_Task objective_. Using the records provided below, locate and copy each line that contains the word "subtraction".

_Extracted records_.
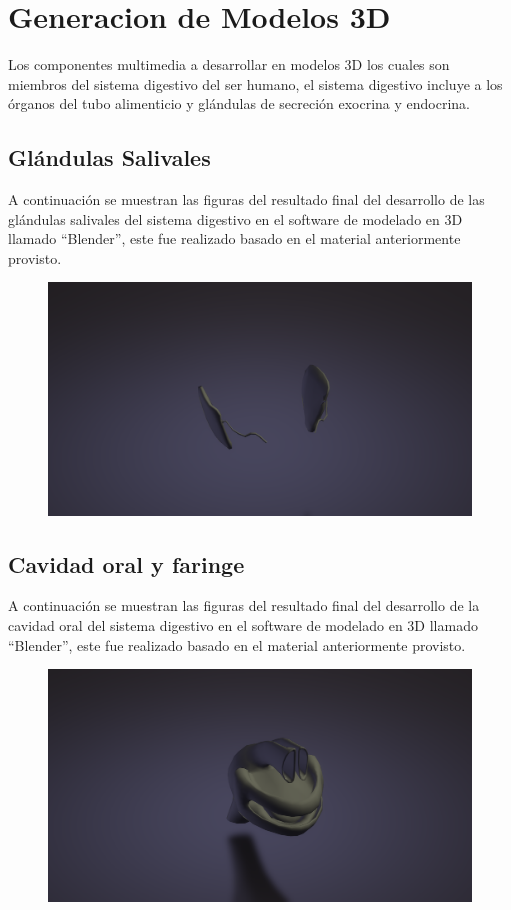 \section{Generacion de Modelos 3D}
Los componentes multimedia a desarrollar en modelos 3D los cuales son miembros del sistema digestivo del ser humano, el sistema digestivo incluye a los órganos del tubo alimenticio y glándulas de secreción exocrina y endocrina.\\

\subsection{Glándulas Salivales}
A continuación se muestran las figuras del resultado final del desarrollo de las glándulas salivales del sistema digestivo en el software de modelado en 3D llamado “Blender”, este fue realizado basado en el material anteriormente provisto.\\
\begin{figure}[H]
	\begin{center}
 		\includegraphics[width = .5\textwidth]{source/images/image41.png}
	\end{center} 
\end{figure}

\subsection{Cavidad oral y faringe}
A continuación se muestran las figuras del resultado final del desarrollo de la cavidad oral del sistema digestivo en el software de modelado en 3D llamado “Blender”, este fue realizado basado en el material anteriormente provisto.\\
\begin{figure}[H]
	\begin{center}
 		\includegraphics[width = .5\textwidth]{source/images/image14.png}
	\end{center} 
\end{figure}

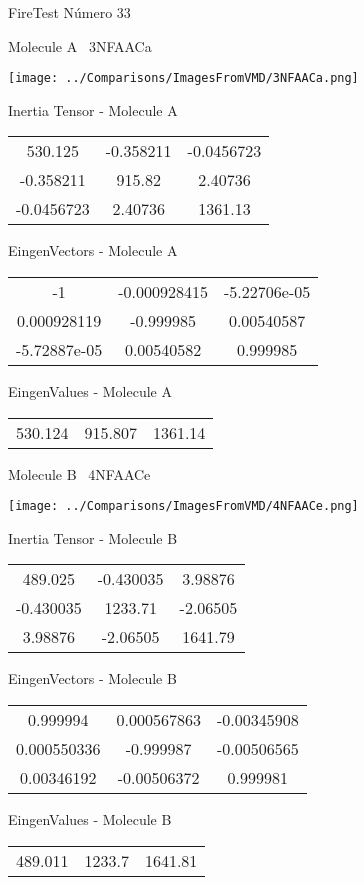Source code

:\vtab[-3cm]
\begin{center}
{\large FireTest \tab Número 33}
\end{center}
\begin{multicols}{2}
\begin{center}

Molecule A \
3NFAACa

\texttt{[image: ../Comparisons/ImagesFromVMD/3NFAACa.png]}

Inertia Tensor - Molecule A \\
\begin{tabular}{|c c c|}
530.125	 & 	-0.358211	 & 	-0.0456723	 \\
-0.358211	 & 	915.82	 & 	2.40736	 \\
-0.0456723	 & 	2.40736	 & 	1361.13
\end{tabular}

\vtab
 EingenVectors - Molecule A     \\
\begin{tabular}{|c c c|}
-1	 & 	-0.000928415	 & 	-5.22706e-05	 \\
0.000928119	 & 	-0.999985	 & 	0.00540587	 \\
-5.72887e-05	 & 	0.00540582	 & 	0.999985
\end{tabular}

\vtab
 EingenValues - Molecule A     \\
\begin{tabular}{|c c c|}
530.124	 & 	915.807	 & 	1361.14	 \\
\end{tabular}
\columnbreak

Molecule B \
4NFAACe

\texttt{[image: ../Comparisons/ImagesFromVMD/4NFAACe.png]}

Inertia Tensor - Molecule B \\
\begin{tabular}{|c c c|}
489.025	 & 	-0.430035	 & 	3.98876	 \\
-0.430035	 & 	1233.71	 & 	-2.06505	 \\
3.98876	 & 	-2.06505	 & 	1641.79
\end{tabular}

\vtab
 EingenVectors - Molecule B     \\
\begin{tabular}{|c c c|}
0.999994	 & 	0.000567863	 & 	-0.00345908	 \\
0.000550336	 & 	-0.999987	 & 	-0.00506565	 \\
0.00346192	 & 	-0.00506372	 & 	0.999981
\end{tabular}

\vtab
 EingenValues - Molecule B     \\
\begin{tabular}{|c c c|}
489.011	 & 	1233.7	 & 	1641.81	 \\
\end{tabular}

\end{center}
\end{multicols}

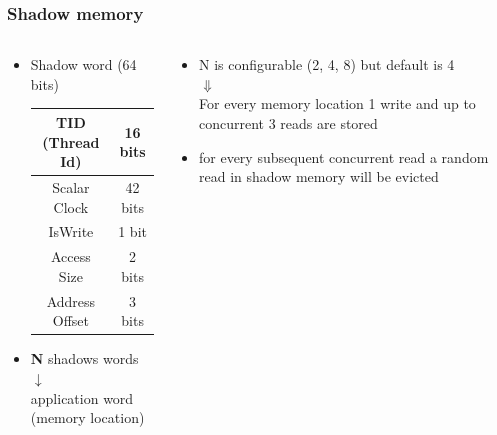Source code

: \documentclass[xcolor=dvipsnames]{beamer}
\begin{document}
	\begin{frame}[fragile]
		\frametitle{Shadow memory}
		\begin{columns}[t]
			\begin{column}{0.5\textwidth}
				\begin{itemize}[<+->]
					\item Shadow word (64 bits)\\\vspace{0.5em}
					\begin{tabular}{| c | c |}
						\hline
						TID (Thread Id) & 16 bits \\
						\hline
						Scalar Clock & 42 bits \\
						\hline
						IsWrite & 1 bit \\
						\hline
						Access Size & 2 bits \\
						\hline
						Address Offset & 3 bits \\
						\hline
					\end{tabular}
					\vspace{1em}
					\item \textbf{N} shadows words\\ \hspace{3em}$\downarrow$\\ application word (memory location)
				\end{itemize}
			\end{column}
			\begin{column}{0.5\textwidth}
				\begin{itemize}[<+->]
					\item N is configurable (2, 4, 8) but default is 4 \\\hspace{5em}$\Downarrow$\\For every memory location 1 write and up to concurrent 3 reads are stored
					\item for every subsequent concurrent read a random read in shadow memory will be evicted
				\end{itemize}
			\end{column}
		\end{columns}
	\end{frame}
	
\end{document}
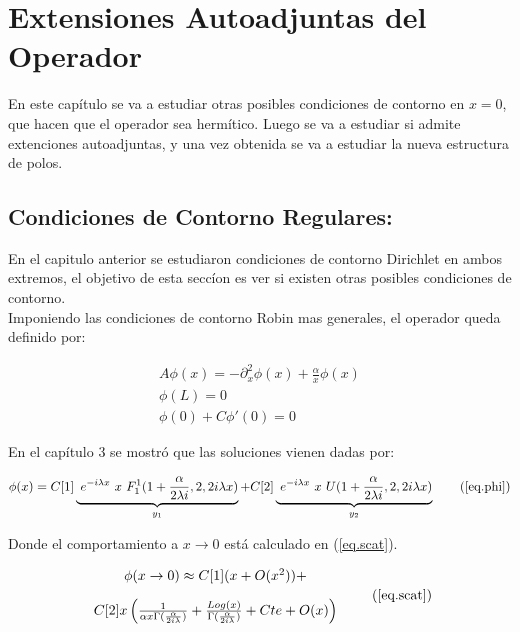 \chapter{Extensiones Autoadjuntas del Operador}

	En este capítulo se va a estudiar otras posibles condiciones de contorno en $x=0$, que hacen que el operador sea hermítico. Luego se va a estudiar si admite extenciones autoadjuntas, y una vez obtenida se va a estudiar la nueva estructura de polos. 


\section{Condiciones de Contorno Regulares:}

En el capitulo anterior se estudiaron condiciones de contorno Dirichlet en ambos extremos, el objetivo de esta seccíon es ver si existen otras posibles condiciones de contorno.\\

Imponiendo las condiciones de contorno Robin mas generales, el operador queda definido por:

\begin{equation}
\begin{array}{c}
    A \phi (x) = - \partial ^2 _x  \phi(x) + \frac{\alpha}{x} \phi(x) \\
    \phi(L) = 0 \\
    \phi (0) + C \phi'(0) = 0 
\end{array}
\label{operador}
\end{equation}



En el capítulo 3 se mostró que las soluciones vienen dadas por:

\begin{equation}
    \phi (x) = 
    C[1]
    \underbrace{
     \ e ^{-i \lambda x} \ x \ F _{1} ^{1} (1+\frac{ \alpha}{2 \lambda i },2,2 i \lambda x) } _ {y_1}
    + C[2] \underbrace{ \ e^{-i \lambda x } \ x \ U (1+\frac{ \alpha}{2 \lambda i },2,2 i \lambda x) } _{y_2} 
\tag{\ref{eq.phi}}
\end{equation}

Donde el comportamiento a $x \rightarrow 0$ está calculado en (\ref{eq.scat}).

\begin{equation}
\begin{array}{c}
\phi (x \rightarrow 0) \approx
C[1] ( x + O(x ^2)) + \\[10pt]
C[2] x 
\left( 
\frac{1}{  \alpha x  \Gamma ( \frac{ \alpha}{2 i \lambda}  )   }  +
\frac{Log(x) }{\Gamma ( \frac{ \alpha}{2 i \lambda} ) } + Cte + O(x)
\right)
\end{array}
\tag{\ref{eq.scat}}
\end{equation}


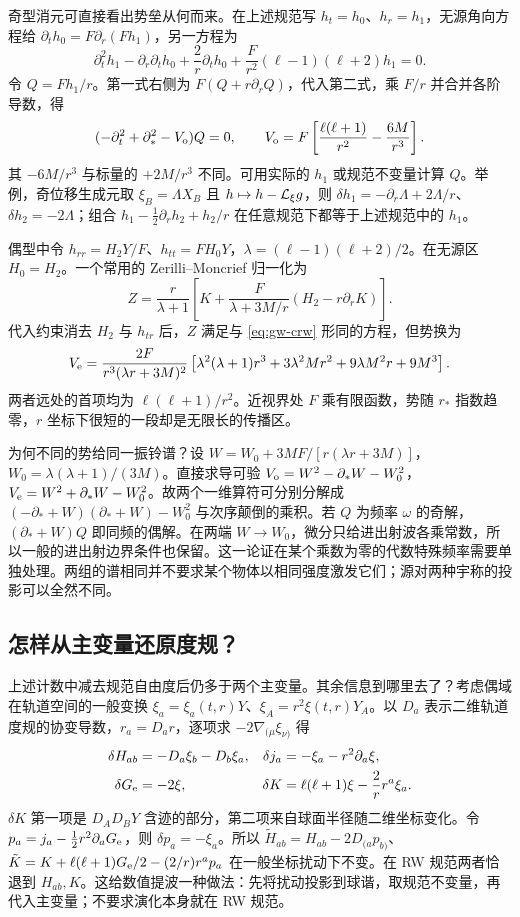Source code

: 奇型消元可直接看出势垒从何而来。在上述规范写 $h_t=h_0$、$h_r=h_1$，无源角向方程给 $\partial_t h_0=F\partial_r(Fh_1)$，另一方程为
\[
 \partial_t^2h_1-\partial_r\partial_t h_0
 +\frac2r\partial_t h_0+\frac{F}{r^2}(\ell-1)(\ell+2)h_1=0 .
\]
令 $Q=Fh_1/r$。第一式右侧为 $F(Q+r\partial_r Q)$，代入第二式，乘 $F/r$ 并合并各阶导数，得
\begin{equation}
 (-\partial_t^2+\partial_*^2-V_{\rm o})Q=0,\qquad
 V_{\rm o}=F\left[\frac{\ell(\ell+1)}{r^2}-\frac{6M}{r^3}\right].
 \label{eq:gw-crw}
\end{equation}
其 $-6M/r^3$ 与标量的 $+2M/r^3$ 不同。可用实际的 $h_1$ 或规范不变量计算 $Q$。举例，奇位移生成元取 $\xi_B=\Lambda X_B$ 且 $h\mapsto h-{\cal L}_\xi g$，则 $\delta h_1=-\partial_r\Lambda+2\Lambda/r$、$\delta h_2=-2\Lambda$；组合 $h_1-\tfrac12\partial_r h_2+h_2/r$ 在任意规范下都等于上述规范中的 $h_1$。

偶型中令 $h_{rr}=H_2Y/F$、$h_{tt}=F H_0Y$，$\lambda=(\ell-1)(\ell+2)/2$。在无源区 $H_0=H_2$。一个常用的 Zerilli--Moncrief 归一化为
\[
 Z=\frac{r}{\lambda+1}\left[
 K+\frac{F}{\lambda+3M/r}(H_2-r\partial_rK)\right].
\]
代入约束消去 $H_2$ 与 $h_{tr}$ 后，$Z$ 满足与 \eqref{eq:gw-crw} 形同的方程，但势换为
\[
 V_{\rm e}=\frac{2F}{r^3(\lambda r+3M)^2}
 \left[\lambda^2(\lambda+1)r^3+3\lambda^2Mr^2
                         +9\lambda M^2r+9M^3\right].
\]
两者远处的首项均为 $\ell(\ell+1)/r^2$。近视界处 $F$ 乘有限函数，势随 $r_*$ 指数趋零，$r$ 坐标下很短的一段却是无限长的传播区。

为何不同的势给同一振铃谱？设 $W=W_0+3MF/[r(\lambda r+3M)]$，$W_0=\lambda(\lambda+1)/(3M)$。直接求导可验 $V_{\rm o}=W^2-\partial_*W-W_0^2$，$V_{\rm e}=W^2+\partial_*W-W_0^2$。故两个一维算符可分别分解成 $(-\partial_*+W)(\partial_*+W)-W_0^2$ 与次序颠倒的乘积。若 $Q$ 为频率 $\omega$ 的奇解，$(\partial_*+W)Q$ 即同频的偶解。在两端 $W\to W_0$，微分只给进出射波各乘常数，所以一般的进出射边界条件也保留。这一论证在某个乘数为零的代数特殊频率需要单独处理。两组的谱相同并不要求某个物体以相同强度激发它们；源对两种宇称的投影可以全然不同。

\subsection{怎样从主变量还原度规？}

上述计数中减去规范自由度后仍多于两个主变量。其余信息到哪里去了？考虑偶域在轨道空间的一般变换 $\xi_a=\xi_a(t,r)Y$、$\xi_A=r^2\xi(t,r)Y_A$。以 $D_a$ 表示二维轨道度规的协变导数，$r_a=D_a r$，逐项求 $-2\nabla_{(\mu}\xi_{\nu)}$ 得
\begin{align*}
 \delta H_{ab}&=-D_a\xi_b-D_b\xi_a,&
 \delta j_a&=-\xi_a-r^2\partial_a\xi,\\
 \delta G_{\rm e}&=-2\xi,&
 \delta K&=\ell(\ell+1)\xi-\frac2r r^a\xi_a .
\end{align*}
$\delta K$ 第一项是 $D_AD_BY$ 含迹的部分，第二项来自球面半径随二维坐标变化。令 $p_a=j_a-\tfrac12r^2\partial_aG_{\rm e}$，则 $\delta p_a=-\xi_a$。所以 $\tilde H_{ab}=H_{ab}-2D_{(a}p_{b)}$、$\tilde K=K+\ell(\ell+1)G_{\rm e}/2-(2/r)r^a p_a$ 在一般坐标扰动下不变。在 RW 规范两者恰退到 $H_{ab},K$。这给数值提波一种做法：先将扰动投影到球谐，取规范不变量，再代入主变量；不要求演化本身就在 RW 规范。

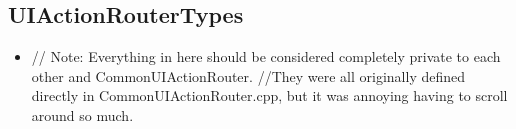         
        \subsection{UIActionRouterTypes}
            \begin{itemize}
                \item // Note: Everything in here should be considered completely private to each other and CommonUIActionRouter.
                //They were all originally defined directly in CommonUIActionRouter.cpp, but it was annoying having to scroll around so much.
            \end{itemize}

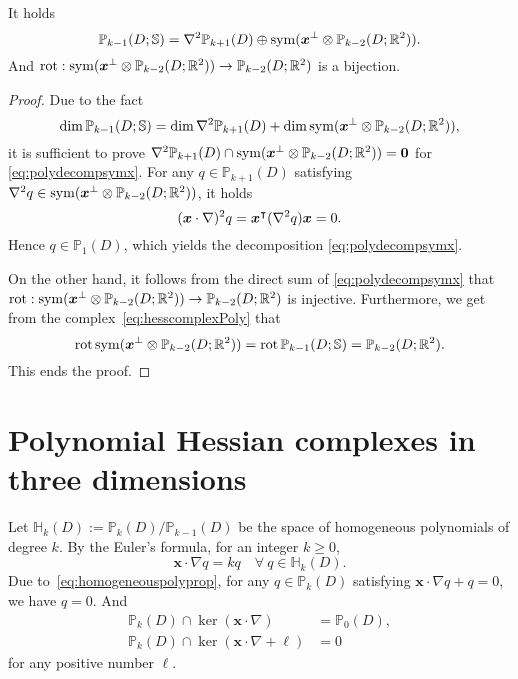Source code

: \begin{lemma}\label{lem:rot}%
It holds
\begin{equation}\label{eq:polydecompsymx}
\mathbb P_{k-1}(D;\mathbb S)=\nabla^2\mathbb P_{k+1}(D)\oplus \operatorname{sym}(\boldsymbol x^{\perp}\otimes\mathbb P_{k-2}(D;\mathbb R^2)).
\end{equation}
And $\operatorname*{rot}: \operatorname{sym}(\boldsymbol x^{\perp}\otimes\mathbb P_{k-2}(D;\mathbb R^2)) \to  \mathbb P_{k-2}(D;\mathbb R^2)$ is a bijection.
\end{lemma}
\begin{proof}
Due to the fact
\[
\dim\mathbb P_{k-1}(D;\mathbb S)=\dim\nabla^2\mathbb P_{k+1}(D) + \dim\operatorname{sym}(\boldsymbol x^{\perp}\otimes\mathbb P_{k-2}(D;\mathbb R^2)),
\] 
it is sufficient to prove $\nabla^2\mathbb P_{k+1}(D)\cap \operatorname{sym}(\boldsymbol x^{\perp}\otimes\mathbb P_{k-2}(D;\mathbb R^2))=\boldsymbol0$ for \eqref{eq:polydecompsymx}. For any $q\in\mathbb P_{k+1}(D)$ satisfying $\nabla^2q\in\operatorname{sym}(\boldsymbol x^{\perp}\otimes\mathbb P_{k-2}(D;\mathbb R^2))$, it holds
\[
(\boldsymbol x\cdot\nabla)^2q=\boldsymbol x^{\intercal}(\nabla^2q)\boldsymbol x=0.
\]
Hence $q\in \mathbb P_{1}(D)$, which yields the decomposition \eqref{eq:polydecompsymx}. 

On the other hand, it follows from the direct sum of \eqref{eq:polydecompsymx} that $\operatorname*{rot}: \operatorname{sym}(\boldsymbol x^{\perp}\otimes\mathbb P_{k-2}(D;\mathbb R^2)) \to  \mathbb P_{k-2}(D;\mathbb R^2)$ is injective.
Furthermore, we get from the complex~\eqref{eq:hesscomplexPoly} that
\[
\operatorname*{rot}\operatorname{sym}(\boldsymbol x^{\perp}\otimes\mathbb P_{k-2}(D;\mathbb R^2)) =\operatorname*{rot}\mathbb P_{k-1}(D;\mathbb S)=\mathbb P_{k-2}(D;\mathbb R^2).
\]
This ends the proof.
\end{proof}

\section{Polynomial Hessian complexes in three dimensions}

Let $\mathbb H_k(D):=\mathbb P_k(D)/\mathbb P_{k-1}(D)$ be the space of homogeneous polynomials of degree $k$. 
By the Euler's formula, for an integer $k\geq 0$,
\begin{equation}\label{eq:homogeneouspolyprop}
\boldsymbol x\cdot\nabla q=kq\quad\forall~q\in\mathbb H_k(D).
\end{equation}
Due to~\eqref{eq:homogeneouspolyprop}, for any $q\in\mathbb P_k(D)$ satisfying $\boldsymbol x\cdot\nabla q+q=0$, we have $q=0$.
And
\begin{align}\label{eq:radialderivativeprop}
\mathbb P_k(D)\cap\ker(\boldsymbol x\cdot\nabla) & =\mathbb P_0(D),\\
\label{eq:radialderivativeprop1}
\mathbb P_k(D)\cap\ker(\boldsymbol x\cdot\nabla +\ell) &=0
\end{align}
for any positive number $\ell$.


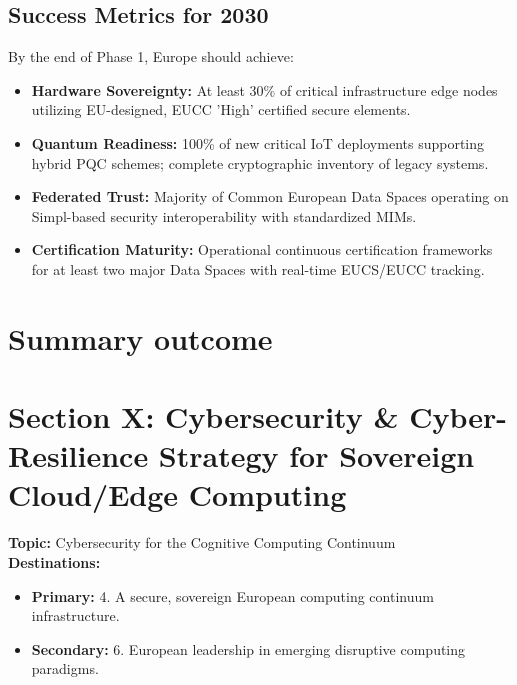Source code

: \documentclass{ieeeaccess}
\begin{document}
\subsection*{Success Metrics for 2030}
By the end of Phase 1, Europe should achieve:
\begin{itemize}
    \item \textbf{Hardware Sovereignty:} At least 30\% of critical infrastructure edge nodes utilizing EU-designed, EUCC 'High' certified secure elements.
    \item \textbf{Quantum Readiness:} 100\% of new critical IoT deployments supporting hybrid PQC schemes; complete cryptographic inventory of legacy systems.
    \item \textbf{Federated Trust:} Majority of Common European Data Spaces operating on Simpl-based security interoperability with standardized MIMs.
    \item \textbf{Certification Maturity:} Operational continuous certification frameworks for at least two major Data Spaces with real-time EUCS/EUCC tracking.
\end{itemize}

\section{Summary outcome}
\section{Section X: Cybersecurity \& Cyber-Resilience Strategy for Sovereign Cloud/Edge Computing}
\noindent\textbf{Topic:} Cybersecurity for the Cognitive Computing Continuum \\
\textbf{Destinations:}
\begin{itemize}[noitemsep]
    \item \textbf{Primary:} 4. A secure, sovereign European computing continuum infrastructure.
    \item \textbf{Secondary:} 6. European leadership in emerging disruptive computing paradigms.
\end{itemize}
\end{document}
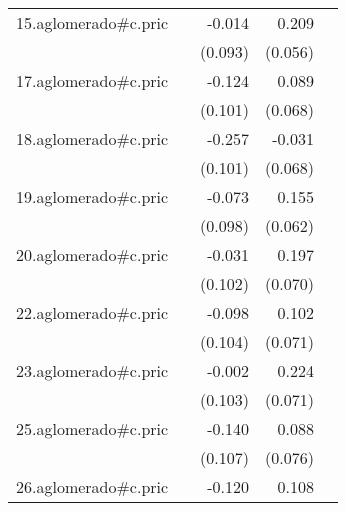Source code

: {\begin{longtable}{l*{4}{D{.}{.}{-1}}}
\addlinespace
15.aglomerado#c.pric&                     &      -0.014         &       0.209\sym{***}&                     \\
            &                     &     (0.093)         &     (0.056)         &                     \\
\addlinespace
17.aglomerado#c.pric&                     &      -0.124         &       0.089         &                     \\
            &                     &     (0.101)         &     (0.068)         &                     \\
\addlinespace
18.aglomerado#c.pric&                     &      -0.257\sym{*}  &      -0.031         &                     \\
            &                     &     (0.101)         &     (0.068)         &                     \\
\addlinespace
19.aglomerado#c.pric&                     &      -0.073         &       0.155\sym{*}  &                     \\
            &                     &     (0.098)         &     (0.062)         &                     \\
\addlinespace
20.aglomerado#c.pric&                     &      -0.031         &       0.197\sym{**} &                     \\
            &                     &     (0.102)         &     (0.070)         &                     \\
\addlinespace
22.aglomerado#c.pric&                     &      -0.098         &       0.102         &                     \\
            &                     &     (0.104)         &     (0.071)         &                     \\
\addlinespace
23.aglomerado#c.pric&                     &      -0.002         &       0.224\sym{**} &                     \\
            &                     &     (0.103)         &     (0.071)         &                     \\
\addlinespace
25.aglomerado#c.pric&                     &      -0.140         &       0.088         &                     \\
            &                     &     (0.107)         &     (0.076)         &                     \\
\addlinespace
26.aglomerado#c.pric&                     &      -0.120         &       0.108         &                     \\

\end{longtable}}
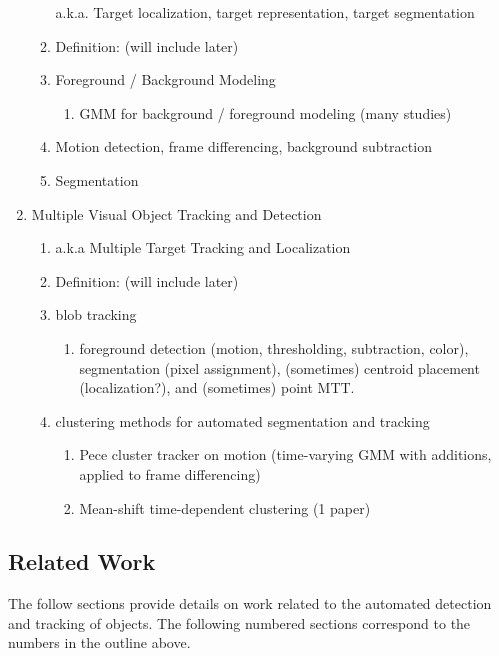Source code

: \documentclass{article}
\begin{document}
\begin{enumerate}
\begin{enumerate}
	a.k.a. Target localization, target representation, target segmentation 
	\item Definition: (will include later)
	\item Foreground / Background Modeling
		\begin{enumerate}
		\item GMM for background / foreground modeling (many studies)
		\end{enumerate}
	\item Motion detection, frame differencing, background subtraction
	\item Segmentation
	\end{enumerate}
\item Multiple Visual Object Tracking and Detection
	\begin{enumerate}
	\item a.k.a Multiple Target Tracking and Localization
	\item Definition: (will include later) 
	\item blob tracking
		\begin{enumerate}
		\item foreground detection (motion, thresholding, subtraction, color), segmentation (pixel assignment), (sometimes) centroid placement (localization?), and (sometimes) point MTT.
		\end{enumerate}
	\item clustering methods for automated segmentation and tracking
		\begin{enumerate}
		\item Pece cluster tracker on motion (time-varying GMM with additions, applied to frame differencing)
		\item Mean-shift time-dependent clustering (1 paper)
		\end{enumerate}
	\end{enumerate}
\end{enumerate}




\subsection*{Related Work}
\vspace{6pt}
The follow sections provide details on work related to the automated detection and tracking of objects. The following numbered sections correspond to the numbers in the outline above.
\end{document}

_Solution to the exercise_.
	\item Motion detection, frame differencing, background subtraction
		\item foreground detection (motion, thresholding, subtraction, color), segmentation (pixel assignment), (sometimes) centroid placement (localization?), and (sometimes) point MTT.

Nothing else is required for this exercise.